◆ Problem requirements: If a line of the data below contains the string "index", copy it into your answer.

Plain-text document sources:
+===+

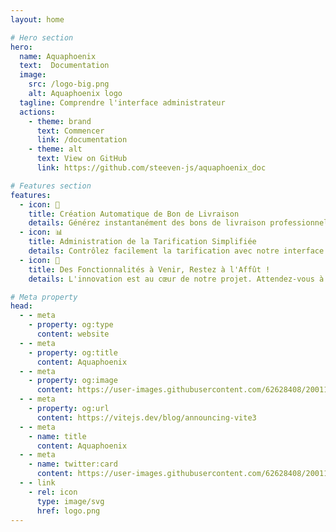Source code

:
```yaml
---
layout: home

# Hero section
hero:
  name: Aquaphoenix
  text:  Documentation 
  image:
    src: /logo-big.png
    alt: Aquaphoenix logo
  tagline: Comprendre l'interface administrateur
  actions:
    - theme: brand
      text: Commencer
      link: /documentation
    - theme: alt
      text: View on GitHub
      link: https://github.com/steeven-js/aquaphoenix_doc

# Features section
features:
  - icon: 🚚
    title: Création Automatique de Bon de Livraison
    details: Générez instantanément des bons de livraison professionnels pour les gestionnaires et les utilisateurs du tableau de bord. Simplifiez le processus de livraison.
  - icon: 📊
    title: Administration de la Tarification Simplifiée
    details: Contrôlez facilement la tarification avec notre interface administrative intuitive.
  - icon: 🚀
    title: Des Fonctionnalités à Venir, Restez à l'Affût !
    details: L'innovation est au cœur de notre projet. Attendez-vous à de nouvelles fonctionnalités passionnantes qui amélioreront votre expérience. Restez informé de nos mises à jour régulières pour accéder à des outils toujours plus performants et adaptés à vos besoin

# Meta property
head:
  - - meta
    - property: og:type
      content: website
  - - meta
    - property: og:title
      content: Aquaphoenix
  - - meta
    - property: og:image
      content: https://user-images.githubusercontent.com/62628408/200117602-4b274d14-b1b2-4f61-8dcd-9f9482c677a0.png
  - - meta
    - property: og:url
      content: https://vitejs.dev/blog/announcing-vite3
  - - meta
    - name: title
      content: Aquaphoenix
  - - meta
    - name: twitter:card
      content: https://user-images.githubusercontent.com/62628408/200117602-4b274d14-b1b2-4f61-8dcd-9f9482c677a0.png
  - - link
    - rel: icon
      type: image/svg
      href: logo.png
---
```


<!-- Custom home layout -->
<!-- <div class="custom-layout">
  <h1>🏀</h1>
  <h1>Custom Layout</h1>
  <p>This section was added using plain HTML and CSS.</p>
  <a href="https://github.com/Evavic44/adocs/blob/main/docs/index.md#custom-layout" target="_blank" class="btn">Source Code</a>
</div> -->

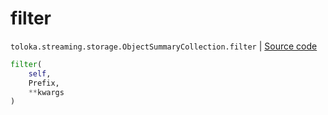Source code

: # filter
`toloka.streaming.storage.ObjectSummaryCollection.filter` | [Source code](https://github.com/Toloka/toloka-kit/blob/v1.2.2/src/streaming/storage.py#L141)

```python
filter(
    self,
    Prefix,
    **kwargs
)
```

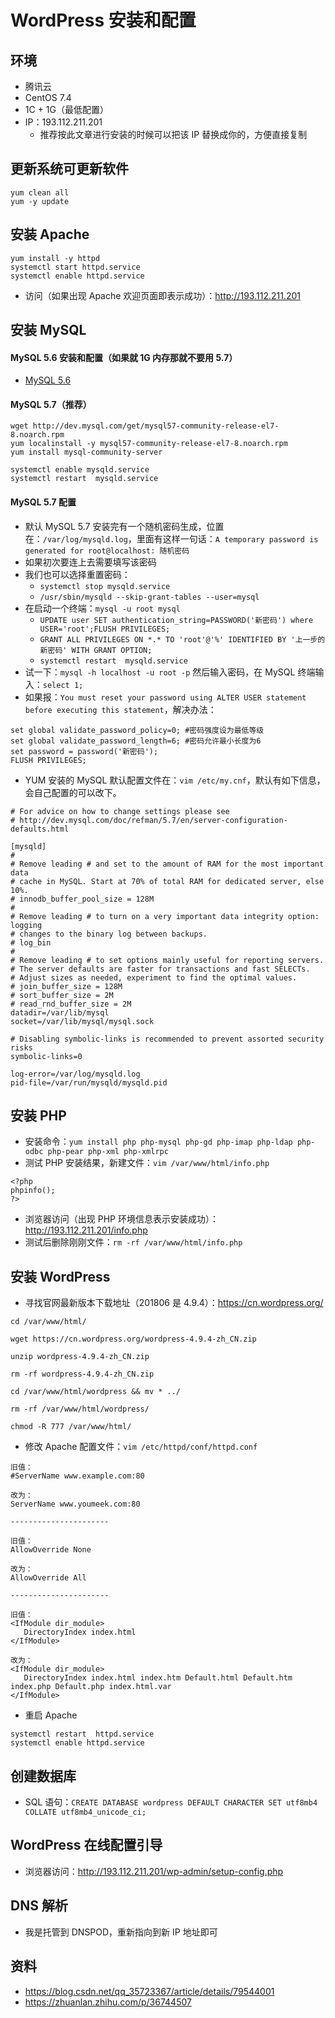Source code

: # WordPress 安装和配置

## 环境

- 腾讯云
- CentOS 7.4
- 1C + 1G（最低配置）
- IP：193.112.211.201
	- 推荐按此文章进行安装的时候可以把该 IP 替换成你的，方便直接复制

## 更新系统可更新软件

```
yum clean all
yum -y update
```

## 安装 Apache

```
yum install -y httpd
systemctl start httpd.service
systemctl enable httpd.service
```

- 访问（如果出现 Apache 欢迎页面即表示成功）：<http://193.112.211.201>


## 安装 MySQL

#### MySQL 5.6 安装和配置（如果就 1G 内存那就不要用 5.7）

- [MySQL 5.6](Mysql-Install-And-Settings.md)

#### MySQL 5.7（推荐）

```
wget http://dev.mysql.com/get/mysql57-community-release-el7-8.noarch.rpm
yum localinstall -y mysql57-community-release-el7-8.noarch.rpm
yum install mysql-community-server

systemctl enable mysqld.service
systemctl restart  mysqld.service
```

#### MySQL 5.7 配置


- 默认 MySQL 5.7 安装完有一个随机密码生成，位置在：`/var/log/mysqld.log`，里面有这样一句话：`A temporary password is generated for root@localhost: 随机密码`
- 如果初次要连上去需要填写该密码
- 我们也可以选择重置密码：
	- `systemctl stop mysqld.service`
	- `/usr/sbin/mysqld --skip-grant-tables --user=mysql`
- 在启动一个终端：`mysql -u root mysql`
	- `UPDATE user SET authentication_string=PASSWORD('新密码') where USER='root';FLUSH PRIVILEGES;` 
	- `GRANT ALL PRIVILEGES ON *.* TO 'root'@'%' IDENTIFIED BY '上一步的新密码' WITH GRANT OPTION;`
	- `systemctl restart  mysqld.service`
- 试一下：`mysql -h localhost -u root -p` 然后输入密码，在 MySQL 终端输入：`select 1;`
- 如果报：`You must reset your password using ALTER USER statement before executing this statement`，解决办法：

```
set global validate_password_policy=0; #密码强度设为最低等级
set global validate_password_length=6; #密码允许最小长度为6
set password = password('新密码');
FLUSH PRIVILEGES;
```

- YUM 安装的 MySQL 默认配置文件在：`vim /etc/my.cnf`，默认有如下信息，会自己配置的可以改下。

```
# For advice on how to change settings please see                                                                                                                                         
# http://dev.mysql.com/doc/refman/5.7/en/server-configuration-defaults.html
 
[mysqld]
#
# Remove leading # and set to the amount of RAM for the most important data
# cache in MySQL. Start at 70% of total RAM for dedicated server, else 10%.
# innodb_buffer_pool_size = 128M
#
# Remove leading # to turn on a very important data integrity option: logging
# changes to the binary log between backups.
# log_bin
#
# Remove leading # to set options mainly useful for reporting servers.
# The server defaults are faster for transactions and fast SELECTs.
# Adjust sizes as needed, experiment to find the optimal values.
# join_buffer_size = 128M
# sort_buffer_size = 2M
# read_rnd_buffer_size = 2M
datadir=/var/lib/mysql
socket=/var/lib/mysql/mysql.sock
 
# Disabling symbolic-links is recommended to prevent assorted security risks
symbolic-links=0
 
log-error=/var/log/mysqld.log
pid-file=/var/run/mysqld/mysqld.pid
```


## 安装 PHP

- 安装命令：`yum install php php-mysql php-gd php-imap php-ldap php-odbc php-pear php-xml php-xmlrpc`
- 测试 PHP 安装结果，新建文件：`vim /var/www/html/info.php`

```
<?php
phpinfo();
?>
```

- 浏览器访问（出现 PHP 环境信息表示安装成功）：<http://193.112.211.201/info.php>
- 测试后删除刚刚文件：`rm -rf /var/www/html/info.php`

## 安装 WordPress

- 寻找官网最新版本下载地址（201806 是 4.9.4）：<https://cn.wordpress.org/>

```
cd /var/www/html/

wget https://cn.wordpress.org/wordpress-4.9.4-zh_CN.zip

unzip wordpress-4.9.4-zh_CN.zip

rm -rf wordpress-4.9.4-zh_CN.zip

cd /var/www/html/wordpress && mv * ../

rm -rf /var/www/html/wordpress/

chmod -R 777 /var/www/html/
```

- 修改 Apache 配置文件：`vim /etc/httpd/conf/httpd.conf`

```
旧值：
#ServerName www.example.com:80

改为：
ServerName www.youmeek.com:80

----------------------

旧值：
AllowOverride None

改为：
AllowOverride All

----------------------

旧值：
<IfModule dir_module>
   DirectoryIndex index.html
</IfModule>

改为：
<IfModule dir_module>
   DirectoryIndex index.html index.htm Default.html Default.htm index.php Default.php index.html.var
</IfModule>
```

- 重启 Apache

```
systemctl restart  httpd.service
systemctl enable httpd.service
```


## 创建数据库

- SQL 语句：`CREATE DATABASE wordpress DEFAULT CHARACTER SET utf8mb4 COLLATE utf8mb4_unicode_ci;`

## WordPress 在线配置引导

- 浏览器访问：<http://193.112.211.201/wp-admin/setup-config.php>

## DNS 解析

- 我是托管到 DNSPOD，重新指向到新 IP 地址即可

## 资料

- <https://blog.csdn.net/qq_35723367/article/details/79544001>
- <https://zhuanlan.zhihu.com/p/36744507>
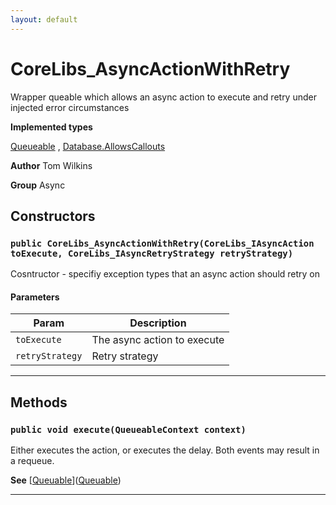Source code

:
 ```yaml
---
layout: default
---
```

# CoreLibs_AsyncActionWithRetry

Wrapper queable which allows an async action to execute and retry under injected error
circumstances


**Implemented types**

[Queueable](Queueable)
, 
[Database.AllowsCallouts](Database.AllowsCallouts)


**Author** Tom Wilkins


**Group** Async

## Constructors
### `public CoreLibs_AsyncActionWithRetry(CoreLibs_IAsyncAction toExecute, CoreLibs_IAsyncRetryStrategy retryStrategy)`

Cosntructor - specifiy exception types that an async action should retry on

#### Parameters

|Param|Description|
|---|---|
|`toExecute`|The async action to execute|
|`retryStrategy`|Retry strategy|

---
## Methods
### `public void execute(QueueableContext context)`

Either executes the action, or executes the delay. Both events may result in a requeue.


**See** [[Queuable](https://developer.salesforce.com/docs/atlas.en-us.apexcode.meta/apexcode/apex_queueing_jobs.htm)]([Queuable](https://developer.salesforce.com/docs/atlas.en-us.apexcode.meta/apexcode/apex_queueing_jobs.htm))

---
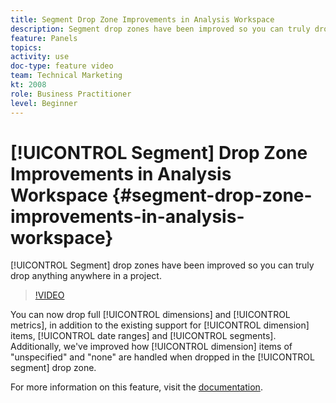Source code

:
 ```yaml
---
title: Segment Drop Zone Improvements in Analysis Workspace
description: Segment drop zones have been improved so you can truly drop anything anywhere in a project.
feature: Panels
topics: 
activity: use
doc-type: feature video
team: Technical Marketing
kt: 2008
role: Business Practitioner
level: Beginner
---
```


# [!UICONTROL Segment] Drop Zone Improvements in Analysis Workspace {#segment-drop-zone-improvements-in-analysis-workspace}

[!UICONTROL Segment] drop zones have been improved so you can truly drop anything anywhere in a project.

>[!VIDEO](https://video.tv.adobe.com/v/24036/?quality=12)

You can now drop full [!UICONTROL dimensions] and [!UICONTROL metrics], in addition to the existing support for [!UICONTROL dimension] items, [!UICONTROL date ranges] and [!UICONTROL segments]. Additionally, we've improved how [!UICONTROL dimension] items of "unspecified" and "none" are handled when dropped in the [!UICONTROL segment] drop zone.

For more information on this feature, visit the [documentation](https://marketing.adobe.com/resources/help/en_US/analytics/analysis-workspace/t_freeform-project-segment.html).
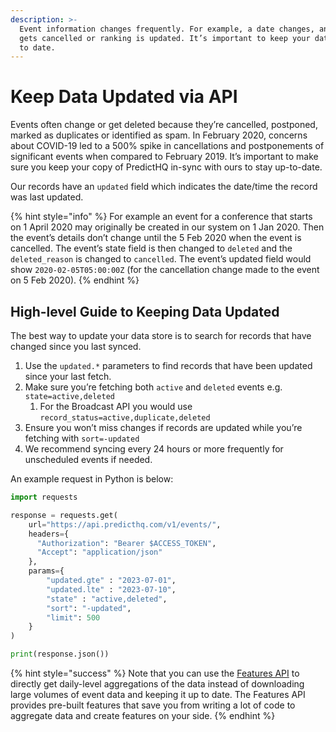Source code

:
 ```yaml
---
description: >-
  Event information changes frequently. For example, a date changes, an event
  gets cancelled or ranking is updated. It’s important to keep your data set up
  to date.
---
```


# Keep Data Updated via API

Events often change or get deleted because they’re cancelled, postponed, marked as duplicates or identified as spam. In February 2020, concerns about COVID-19 led to a 500% spike in cancellations and postponements of significant events when compared to February 2019. It’s important to make sure you keep your copy of PredictHQ in-sync with ours to stay up-to-date.

Our records have an `updated` field which indicates the date/time the record was last updated.

{% hint style="info" %}
For example an event for a conference that starts on 1 April 2020 may originally be created in our system on 1 Jan 2020. Then the event’s details don’t change until the 5 Feb 2020 when the event is cancelled. The event’s state field is then changed to `deleted` and the `deleted_reason` is changed to `cancelled`. The event’s updated field would show `2020-02-05T05:00:00Z` (for the cancellation change made to the event on 5 Feb 2020).
{% endhint %}

## High-level Guide to Keeping Data Updated

The best way to update your data store is to search for records that have changed since you last synced.

1. Use the `updated.*` parameters to find records that have been updated since your last fetch.
2. Make sure you’re fetching both `active` and `deleted` events e.g. `state=active,deleted`
   1. For the Broadcast API you would use `record_status=active,duplicate,deleted`
3. Ensure you won’t miss changes if records are updated while you’re fetching with `sort=-updated`
4. We recommend syncing every 24 hours or more frequently for unscheduled events if needed.

An example request in Python is below:

```python
import requests

response = requests.get(
    url="https://api.predicthq.com/v1/events/",
    headers={
      "Authorization": "Bearer $ACCESS_TOKEN",
      "Accept": "application/json"
    },
    params={
        "updated.gte" : "2023-07-01",
        "updated.lte" : "2023-07-10",
        "state" : "active,deleted",
        "sort": "-updated",
        "limit": 500
    }
)

print(response.json())
```

{% hint style="success" %}
Note that you can use the [Features API](broken-reference) to directly get daily-level aggregations of the data instead of downloading large volumes of event data and keeping it up to date. The Features API provides pre-built features that save you from writing a lot of code to aggregate data and create features on your side.
{% endhint %}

+===+

◆ Result:
  <a href="https://github.com/Evavic44/adocs/blob/main/docs/index.md#custom-layout" target="_blank" class="btn">Source Code</a>
   DirectoryIndex index.html
   DirectoryIndex index.html index.htm Default.html Default.htm index.php Default.php index.html.var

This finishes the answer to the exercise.